Les fonds passifs tirent en fait peu d’avantages immédiats de leur implication dans les affaires d’une entreprise : D’une part, contrairement aux fonds actifs, ils ne peuvent pas vendre les participations dans les mauvaises entreprises puisqu’ils doivent suivre un indice. D’autre part, ils ne tirent aucun avantage concurrentiel, puisque les autres fournisseurs de produits suivent les mêmes indices et profite ainsi de leurs efforts.

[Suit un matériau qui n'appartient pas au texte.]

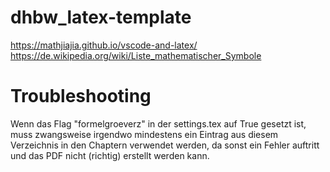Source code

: # dhbw_latex-template

https://mathjiajia.github.io/vscode-and-latex/
https://de.wikipedia.org/wiki/Liste_mathematischer_Symbole


# Troubleshooting

Wenn das Flag "formelgroeverz" in der settings.tex auf True gesetzt ist, muss zwangsweise irgendwo mindestens ein Eintrag aus diesem Verzeichnis in den Chaptern verwendet werden, da sonst ein Fehler auftritt und das PDF nicht (richtig) erstellt werden kann.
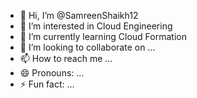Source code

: - 👋 Hi, I’m @SamreenShaikh12
- 👀 I’m interested in Cloud Engineering
- 🌱 I’m currently learning Cloud Formation
- 💞️ I’m looking to collaborate on ...
- 📫 How to reach me ...
- 😄 Pronouns: ...
- ⚡ Fun fact: ...

<!---
SamreenShaikh12/SamreenShaikh12 is a ✨ special ✨ repository because its `README.md` (this file) appears on your GitHub profile.
You can click the Preview link to take a look at your changes.
--->
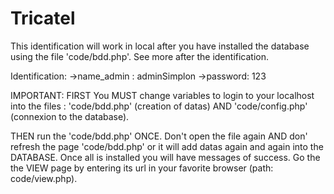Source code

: # Tricatel
This identification will work in local after you have installed the database using the file 'code/bdd.php'. See more after the identification.

Identification:
->name_admin : adminSimplon
->password: 123

IMPORTANT:
FIRST You MUST change variables to login to your localhost into the files : 'code/bdd.php' (creation of datas) AND 'code/config.php' (connexion to the database).

THEN run the 'code/bdd.php' ONCE. Don't open the file again AND don' refresh the page 'code/bdd.php' or it will add datas again and again into the DATABASE.
Once all is installed you will have messages of success. Go the the VIEW page by entering its url in your favorite browser (path: code/view.php).

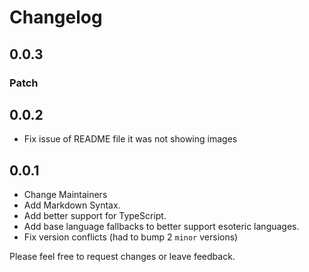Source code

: # Changelog 

## 0.0.3

### Patch

## 0.0.2

- Fix issue of README file it was not showing images

## 0.0.1

- Change Maintainers
- Add Markdown Syntax.
- Add better support for TypeScript.
- Add base language fallbacks to better support esoteric languages.
- Fix version conflicts (had to bump 2 `minor` versions)

Please feel free to request changes or leave feedback.
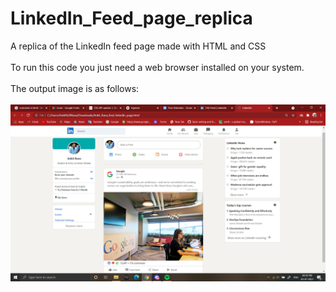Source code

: # LinkedIn_Feed_page_replica
A replica of the LinkedIn feed page made with HTML and CSS
<br>
<br>
To run this code you just need a web browser installed on your system.
<br>
<br>
The output image is as follows:
<br>
<br>
![Alt text](output.png)
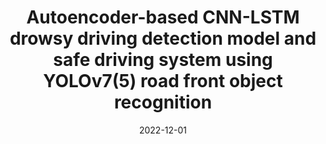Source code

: ---
title: "Autoencoder-based CNN-LSTM drowsy driving detection model and safe driving system using YOLOv7(5) road front object recognition"
collection: projects
category: arxiv
permalink: /projects/capstone
nolink: true
header:
    teaser: /images/capstone2.png
date: 2022-12-01
venue: "Capstone Design2 course Sep.2022 - Dec.2022"
description: Development of Safety Functions Based on Driving Environment and Driver State Recognition
tags: ["object detection", "object tracking"]
selected: "true"
buttons:
    - type: paper
      url: https://www.dbpia.co.kr/pdf/pdfView.do?nodeId=NODE11224546&width=2048
    - type: video
      url: /files/capstone2.mp4
    - type: video
      url: /files/capstone22.mp4
---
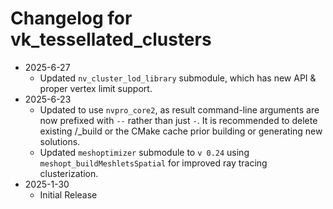 # Changelog for vk_tessellated_clusters
* 2025-6-27
  * Updated `nv_cluster_lod_library` submodule, which has new API & proper vertex limit support.
* 2025-6-23
  * Updated to use `nvpro_core2`, as result command-line arguments are now prefixed with `--` rather than just `-`. It is recommended to delete existing /_build or the CMake cache prior building or generating new solutions.
  * Updated `meshoptimizer` submodule to `v 0.24` using `meshopt_buildMeshletsSpatial` for improved ray tracing clusterization.
* 2025-1-30
  * Initial Release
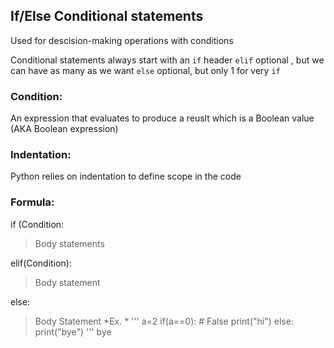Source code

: ## If/Else Conditional statements
Used for descision-making operations with conditions

Conditional statements always start with an 
`if` header
`elif` optional , but we can have  as many as we want
`else` optional, but only 1 for very `if`

### Condition:
An expression that evaluates to produce a reuslt which is a Boolean value (AKA Boolean expression)

### Indentation: 
Python relies on indentation to define scope in the code

### Formula:
if (Condition:
> Body statements

elif(Condition):
>  Body statement

else:
> Body Statement
*Ex. *
'''
a=2
if(a==0): # False
print("hi")
else:
print("bye")
'''
 > bye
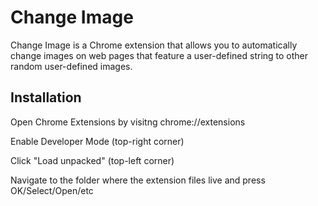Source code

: # Change Image

Change Image is a Chrome extension that allows you to automatically change images on web pages that feature a user-defined string to other random user-defined images.

## Installation

Open Chrome Extensions by visitng chrome://extensions

Enable Developer Mode (top-right corner)

Click "Load unpacked" (top-left corner)

Navigate to the folder where the extension files live and press OK/Select/Open/etc
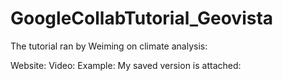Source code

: # GoogleCollabTutorial_Geovista

The tutorial ran by Weiming on climate analysis:

Website:
Video:
Example:
My saved version is attached: 
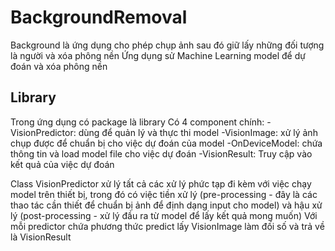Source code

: # BackgroundRemoval
Background là ứng dụng cho phép chụp ảnh sau đó giữ lấy những đối tượng là người và xóa phông nền
Ứng dụng sử Machine Learning model để dự đoán và xóa phông nền

## Library

Trong ứng dụng có package là library
Có 4 component chính:
-VisionPredictor: dùng để quản lý và thực thi model
-VisionImage: xử lý ảnh chụp được để chuẩn bị cho việc dự đoán của model
-OnDeviceModel: chứa thông tin và load model file cho việc dự đoán
-VisionResult: Truy cập vào kết quả của việc dự đoán

Class VisionPredictor xử lý tất cả các xử lý phức tạp đi kèm với việc chạy model trên thiết bị, trong đó có việc tiền xử lý (pre-processing - đây là các thao tác cần thiết để chuẩn bị ảnh để định dạng input cho model) và hậu xử lý (post-processing - xử lý đầu ra từ model để lấy kết quả mong muốn)
Với mỗi predictor chứa phương thức predict lấy VisionImage làm đối số và trả về là VisionResult

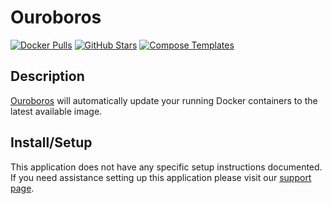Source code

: # Ouroboros

[![Docker Pulls](https://img.shields.io/docker/pulls/pyouroboros/ouroboros?style=flat-square&color=607D8B&label=docker%20pulls&logo=docker)](https://hub.docker.com/r/pyouroboros/ouroboros)
[![GitHub Stars](https://img.shields.io/github/stars/pyouroboros/ouroboros?style=flat-square&color=607D8B&label=github%20stars&logo=github)](https://github.com/pyouroboros/ouroboros)
[![Compose Templates](https://img.shields.io/static/v1?style=flat-square&color=607D8B&label=compose&message=templates)](https://github.com/GhostWriters/DockSTARTer/tree/master/compose/.apps/ouroboros)

## Description

[Ouroboros](https://github.com/pyouroboros/ouroboros) will automatically update
your running Docker containers to the latest available image.

## Install/Setup

This application does not have any specific setup instructions documented. If
you need assistance setting up this application please visit our
[support page](https://dockstarter.com/basics/support/).
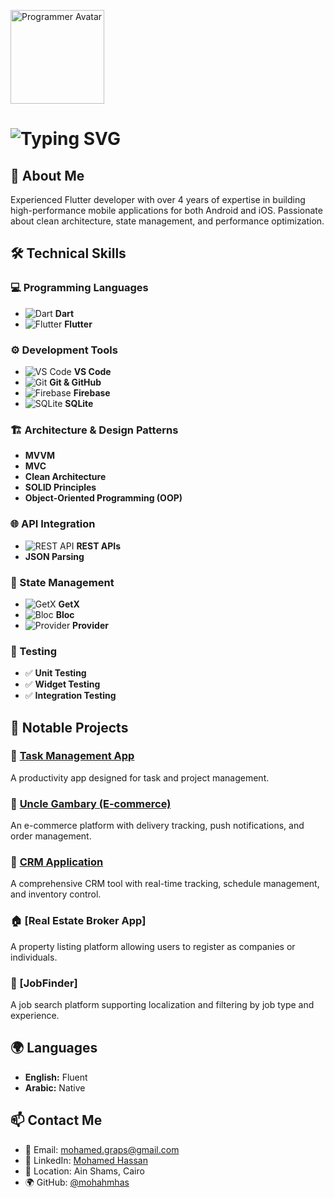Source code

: <div>
  <p align="start">
  <img src="https://cdn-icons-png.flaticon.com/512/1995/1995542.png" width="150" alt="Programmer Avatar">

</p>
  <h1 align="start">
  <img src="https://readme-typing-svg.herokuapp.com?font=Fira+Code&weight=700&size=30&pause=1000&color=000000&width=435&lines=Hi+there%2C+I'm+Mohamed+Ahmed+Hassan+%F0%9F%91%8B" alt="Typing SVG">
</h1>
</div>



## 🚀 About Me  
Experienced Flutter developer with over 4 years of expertise in building high-performance mobile applications for both Android and iOS. Passionate about clean architecture, state management, and performance optimization.

## 🛠️ Technical Skills  

### 💻 Programming Languages  
- ![Dart](https://img.shields.io/badge/Dart-0175C2?style=for-the-badge&logo=dart&logoColor=white) **Dart**
- ![Flutter](https://img.shields.io/badge/Flutter-02569B?style=for-the-badge&logo=flutter&logoColor=white) **Flutter**

### ⚙️ Development Tools  
- ![VS Code](https://img.shields.io/badge/VS%20Code-007ACC?style=for-the-badge&logo=visual-studio-code&logoColor=white) **VS Code**
- ![Git](https://img.shields.io/badge/Git-F05032?style=for-the-badge&logo=git&logoColor=white) **Git & GitHub**
- ![Firebase](https://img.shields.io/badge/Firebase-FFCA28?style=for-the-badge&logo=firebase&logoColor=black) **Firebase**
- ![SQLite](https://img.shields.io/badge/SQLite-003B57?style=for-the-badge&logo=sqlite&logoColor=white) **SQLite**

### 🏗️ Architecture & Design Patterns  
- **MVVM**  
- **MVC**  
- **Clean Architecture**  
- **SOLID Principles**  
- **Object-Oriented Programming (OOP)**  

### 🌐 API Integration  
- ![REST API](https://img.shields.io/badge/REST-02569B?style=for-the-badge&logo=postman&logoColor=white) **REST APIs**  
- **JSON Parsing**  

### 📌 State Management  
- ![GetX](https://img.shields.io/badge/GetX-FFC107?style=for-the-badge&logo=getx&logoColor=black) **GetX**  
- ![Bloc](https://img.shields.io/badge/Bloc-00A8E1?style=for-the-badge&logo=flutter&logoColor=white) **Bloc**  
- ![Provider](https://img.shields.io/badge/Provider-4CAF50?style=for-the-badge&logo=flutter&logoColor=white) **Provider**  

### 🧪 Testing  
- ✅ **Unit Testing**  
- ✅ **Widget Testing**  
- ✅ **Integration Testing**  

## 📂 Notable Projects  

### 🎯 [Task Management App](https://apps.apple.com/uz/app/task/id6648788021)  
A productivity app designed for task and project management.  

### 🛒 [Uncle Gambary (E-commerce)](https://play.google.com/store/apps/details?id=com.AirPoint.UncleGamabry&hl=ar)  
An e-commerce platform with delivery tracking, push notifications, and order management.  

### 🏢 [CRM Application](https://www.airpoint-eg.com/web/)  
A comprehensive CRM tool with real-time tracking, schedule management, and inventory control.  

### 🏠 [Real Estate Broker App]  
A property listing platform allowing users to register as companies or individuals.  

### 🔎 [JobFinder]  
A job search platform supporting localization and filtering by job type and experience.  

## 🌍 Languages  
- **English:** Fluent  
- **Arabic:** Native  

## 📫 Contact Me  
- 📧 Email: [mohamed.graps@gmail.com](mailto:mohamed.graps@gmail.com)  
- 💼 LinkedIn: [Mohamed Hassan](https://www.linkedin.com/in/mohamed-hassan-a801a7187/)  
- 🏡 Location: Ain Shams, Cairo  
- 🌍 GitHub: [@mohahmhas](https://github.com/mohahmhas?tab=repositories)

L’investissement passif ne signifie pas que l’on reste inactif ou que l’on ne peut pas utiliser activement sa participation dans une entreprise. En réalité, des équipes entières de personnes s’occupent de cette question dans les principales maisons de fonds. BlackRock, avec sa marque iShares, est le plus grand fournisseur d’ETF au monde. Son directeur général, Larry Fink, écrit chaque année une lettre ouverte à tous les directeurs généraux d’entreprises publiques et met en avant deux outils : le dialogue et l’usage de leurs droits de vote. La question du climat est particulièrement mise en avant, mais BlackRock ne se considère pas comme un investisseur activiste et recherche toujours le dialogue. Dans des cas extrêmes, il peut voter contre la nomination de membres du conseil d’administration, ce qui semble être extrêmement rare. Sous le terme d’investment stewardship, Vanguard emploie une équipe de 35 professionnels de la gouvernance et se concentre sur les quatre thèmes suivants : La composition de la direction, la stratégie et la surveillance des risques, la rémunération et les droits des actionnaires. Les outils sont similaires à ceux de BlackRock avec la promotion des bonnes pratiques, les interactions avec les entreprises et le vote d’actionnaire.

Les avantages en fonds indiciels demeurent pour l’investisseur, mais cette anomalie de gouvernance devrait être abordée avec plus de détermination. Idéalement, les prestataires de services Vanguard et BlackRock devraient développer davantage leur charte de bonnes pratiques de gouvernance d’entreprise, notamment en ce qui concerne les incitations et la rémunération des administrateurs. La menace de voter contre les résolutions devrait pousser les entreprises à éviter les abus, sans que les gestionnaires de fonds indiciels aient à s’immiscer dans les affaires des entreprises et à passer à une micro-gestion coûteuse.